For most of its first four decades on the air, KTWU signed-off at midnight seven nights a week. On September 5, 1998, the station converted to a 24-hour programming schedule, filling hours not programmed by KTWU with shows from PBS' default satellite schedule.

==Programming==
In addition to programming provided by PBS and through independent distributors such as American Public Television, KTWU produces several local programs including (as of 2015) Sunflower Journeys (a program focusing on the history of notable places and people throughout Kansas, which is syndicated regionally to fellow PBS members KCPT in Kansas City, KPTS in Wichita and the Smoky Hills PBS network in western Kansas), Theater of The Mind (an anthology series of televised adaptations of radio plays) and I’ve Got Issues (a monthly community affairs program).

The station has won several Emmy Awards throughout its history, including wins for its production of the Washburn University Holiday Vespers concert, a radio play adaptation of Dracula (as part of its Theater of the Mind series) and Sunflower Journeys.

==Technical information==

===Subchannels===
The station's signal is multiplexed:

Subchannels of KTWU
| Channel | Res. | Short name | Programming |
| 11.1 | 720p | KTWU-HD | PBS |
| 11.2 | 480i | KTWU-DT2 | World (4:3) |
| 11.3 | KTWU-DT3 | KTWU Enhance / First Nations Experience (4:3) |

From 2003 (when KTWU signed on its digital signal on UHF channel 23) to 2005, the station carried PBS' high definition service, PBS HD Channel, on its main channel.
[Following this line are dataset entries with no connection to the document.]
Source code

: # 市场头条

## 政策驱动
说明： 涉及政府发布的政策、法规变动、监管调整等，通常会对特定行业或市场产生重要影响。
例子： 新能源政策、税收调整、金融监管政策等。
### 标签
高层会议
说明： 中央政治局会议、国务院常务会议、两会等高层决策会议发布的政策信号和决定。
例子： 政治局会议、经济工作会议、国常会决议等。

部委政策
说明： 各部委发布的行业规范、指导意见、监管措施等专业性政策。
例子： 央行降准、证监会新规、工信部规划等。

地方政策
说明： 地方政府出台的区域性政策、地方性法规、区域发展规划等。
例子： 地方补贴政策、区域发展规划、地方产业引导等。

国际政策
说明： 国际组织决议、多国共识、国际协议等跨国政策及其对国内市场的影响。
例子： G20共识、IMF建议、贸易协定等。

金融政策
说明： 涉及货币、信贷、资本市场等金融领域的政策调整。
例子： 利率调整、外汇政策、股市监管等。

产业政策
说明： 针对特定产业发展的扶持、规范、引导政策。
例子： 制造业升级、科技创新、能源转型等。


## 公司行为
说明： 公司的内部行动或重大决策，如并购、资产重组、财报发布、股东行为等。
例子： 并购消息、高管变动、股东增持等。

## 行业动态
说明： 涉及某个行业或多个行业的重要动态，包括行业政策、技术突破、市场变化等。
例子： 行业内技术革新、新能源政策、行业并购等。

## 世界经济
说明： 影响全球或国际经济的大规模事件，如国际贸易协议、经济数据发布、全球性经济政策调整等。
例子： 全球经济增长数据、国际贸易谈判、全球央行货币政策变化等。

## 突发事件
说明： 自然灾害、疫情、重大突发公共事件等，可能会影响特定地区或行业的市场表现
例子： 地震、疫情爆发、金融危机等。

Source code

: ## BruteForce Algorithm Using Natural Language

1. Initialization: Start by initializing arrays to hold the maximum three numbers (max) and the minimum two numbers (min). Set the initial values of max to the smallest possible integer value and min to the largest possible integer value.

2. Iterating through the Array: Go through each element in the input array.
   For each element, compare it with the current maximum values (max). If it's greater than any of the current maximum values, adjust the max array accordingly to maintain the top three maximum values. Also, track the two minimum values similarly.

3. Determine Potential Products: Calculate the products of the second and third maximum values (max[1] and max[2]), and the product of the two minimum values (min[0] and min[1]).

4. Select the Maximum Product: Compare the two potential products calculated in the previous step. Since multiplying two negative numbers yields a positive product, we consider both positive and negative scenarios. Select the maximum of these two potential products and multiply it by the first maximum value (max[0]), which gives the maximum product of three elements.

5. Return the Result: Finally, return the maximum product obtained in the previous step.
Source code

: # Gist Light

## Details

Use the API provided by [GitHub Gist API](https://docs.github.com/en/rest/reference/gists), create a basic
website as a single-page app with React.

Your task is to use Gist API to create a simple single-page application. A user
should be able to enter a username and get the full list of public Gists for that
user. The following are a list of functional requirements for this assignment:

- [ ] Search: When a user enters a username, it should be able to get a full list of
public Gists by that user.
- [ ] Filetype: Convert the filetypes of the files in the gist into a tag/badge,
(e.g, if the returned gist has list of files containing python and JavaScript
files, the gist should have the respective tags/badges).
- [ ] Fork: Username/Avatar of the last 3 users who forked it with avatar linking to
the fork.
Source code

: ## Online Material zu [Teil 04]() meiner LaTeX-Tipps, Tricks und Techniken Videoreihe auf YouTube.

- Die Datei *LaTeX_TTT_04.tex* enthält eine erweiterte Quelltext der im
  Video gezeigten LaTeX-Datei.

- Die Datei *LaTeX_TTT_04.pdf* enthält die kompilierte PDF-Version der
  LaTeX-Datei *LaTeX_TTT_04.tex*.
On October 1, 2005, KTWU replaced PBS-HD on virtual channel 11.1 with the main schedule on the analog signal.

On May 4, 2009, KTWU became a member station of MHz Worldview, carrying the network on digital subchannel 11.2 (with the exception of a two-hour window from 6 to 8 p.m., in which the subchannel carries PBS Kids programming). On that same date, KTWU launched a third subchannel branded as "KTWU Enhance", which primarily carries lifestyle and how-to programming from Create as well as a selection of additional PBS programming.

===Analog-to-digital conversion===
KTWU shut down its analog signal, over VHF channel 11, on February 17, 2009, the original target date on which full-power television stations in the United States were to transition from analog to digital broadcasts under federal mandate (which was later pushed back to June 12, 2009). The station's digital signal relocated from its pre-transition UHF channel 23 to VHF channel 11.